(Beginning of DATA TO USE)

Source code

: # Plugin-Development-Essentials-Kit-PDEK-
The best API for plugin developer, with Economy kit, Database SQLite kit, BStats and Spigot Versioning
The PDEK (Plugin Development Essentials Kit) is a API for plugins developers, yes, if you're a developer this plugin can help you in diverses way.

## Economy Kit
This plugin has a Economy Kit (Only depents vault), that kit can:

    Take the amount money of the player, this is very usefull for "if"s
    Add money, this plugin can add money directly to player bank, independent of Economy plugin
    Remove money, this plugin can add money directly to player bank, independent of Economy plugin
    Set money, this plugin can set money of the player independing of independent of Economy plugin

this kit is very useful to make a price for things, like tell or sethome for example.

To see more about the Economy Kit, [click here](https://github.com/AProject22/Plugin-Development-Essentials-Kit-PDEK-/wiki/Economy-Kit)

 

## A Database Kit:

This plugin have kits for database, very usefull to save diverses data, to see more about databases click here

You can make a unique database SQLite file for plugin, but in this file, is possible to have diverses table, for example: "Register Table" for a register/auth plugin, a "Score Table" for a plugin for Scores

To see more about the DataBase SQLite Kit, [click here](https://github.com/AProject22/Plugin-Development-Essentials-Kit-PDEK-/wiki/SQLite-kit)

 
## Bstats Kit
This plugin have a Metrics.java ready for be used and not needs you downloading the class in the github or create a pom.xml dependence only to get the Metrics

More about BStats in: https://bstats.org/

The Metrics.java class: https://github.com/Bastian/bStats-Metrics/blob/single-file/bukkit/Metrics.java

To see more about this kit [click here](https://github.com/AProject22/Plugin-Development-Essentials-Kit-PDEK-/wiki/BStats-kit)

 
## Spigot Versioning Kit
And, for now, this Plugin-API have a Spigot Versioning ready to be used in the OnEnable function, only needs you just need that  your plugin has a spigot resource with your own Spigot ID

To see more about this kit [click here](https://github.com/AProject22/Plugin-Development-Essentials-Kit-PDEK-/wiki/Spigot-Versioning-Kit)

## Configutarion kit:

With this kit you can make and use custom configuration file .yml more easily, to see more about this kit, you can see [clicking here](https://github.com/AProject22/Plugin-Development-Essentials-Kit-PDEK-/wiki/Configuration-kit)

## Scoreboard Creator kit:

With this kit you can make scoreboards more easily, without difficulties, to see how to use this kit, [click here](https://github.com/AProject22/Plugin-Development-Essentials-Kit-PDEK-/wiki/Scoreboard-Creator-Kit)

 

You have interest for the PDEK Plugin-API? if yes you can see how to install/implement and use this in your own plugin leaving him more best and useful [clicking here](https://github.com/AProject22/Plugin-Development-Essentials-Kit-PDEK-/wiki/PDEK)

(End of DATA TO USE)

◆ **PROBLEM STATEMENT**: Each record must be returned exactly as it is written.

◆ **EXERCISE ANSWER**:
Source code

: # Plugin-Development-Essentials-Kit-PDEK-
The best API for plugin developer, with Economy kit, Database SQLite kit, BStats and Spigot Versioning
The PDEK (Plugin Development Essentials Kit) is a API for plugins developers, yes, if you're a developer this plugin can help you in diverses way.

## Economy Kit
This plugin has a Economy Kit (Only depents vault), that kit can:

    Take the amount money of the player, this is very usefull for "if"s
    Add money, this plugin can add money directly to player bank, independent of Economy plugin
    Remove money, this plugin can add money directly to player bank, independent of Economy plugin
    Set money, this plugin can set money of the player independing of independent of Economy plugin

this kit is very useful to make a price for things, like tell or sethome for example.

To see more about the Economy Kit, [click here](https://github.com/AProject22/Plugin-Development-Essentials-Kit-PDEK-/wiki/Economy-Kit)

 

## A Database Kit:

This plugin have kits for database, very usefull to save diverses data, to see more about databases click here

You can make a unique database SQLite file for plugin, but in this file, is possible to have diverses table, for example: "Register Table" for a register/auth plugin, a "Score Table" for a plugin for Scores

To see more about the DataBase SQLite Kit, [click here](https://github.com/AProject22/Plugin-Development-Essentials-Kit-PDEK-/wiki/SQLite-kit)

 
## Bstats Kit
This plugin have a Metrics.java ready for be used and not needs you downloading the class in the github or create a pom.xml dependence only to get the Metrics

More about BStats in: https://bstats.org/

The Metrics.java class: https://github.com/Bastian/bStats-Metrics/blob/single-file/bukkit/Metrics.java

To see more about this kit [click here](https://github.com/AProject22/Plugin-Development-Essentials-Kit-PDEK-/wiki/BStats-kit)

 
## Spigot Versioning Kit
And, for now, this Plugin-API have a Spigot Versioning ready to be used in the OnEnable function, only needs you just need that  your plugin has a spigot resource with your own Spigot ID

To see more about this kit [click here](https://github.com/AProject22/Plugin-Development-Essentials-Kit-PDEK-/wiki/Spigot-Versioning-Kit)

## Configutarion kit:

With this kit you can make and use custom configuration file .yml more easily, to see more about this kit, you can see [clicking here](https://github.com/AProject22/Plugin-Development-Essentials-Kit-PDEK-/wiki/Configuration-kit)

## Scoreboard Creator kit:

With this kit you can make scoreboards more easily, without difficulties, to see how to use this kit, [click here](https://github.com/AProject22/Plugin-Development-Essentials-Kit-PDEK-/wiki/Scoreboard-Creator-Kit)

 

You have interest for the PDEK Plugin-API? if yes you can see how to install/implement and use this in your own plugin leaving him more best and useful [clicking here](https://github.com/AProject22/Plugin-Development-Essentials-Kit-PDEK-/wiki/PDEK)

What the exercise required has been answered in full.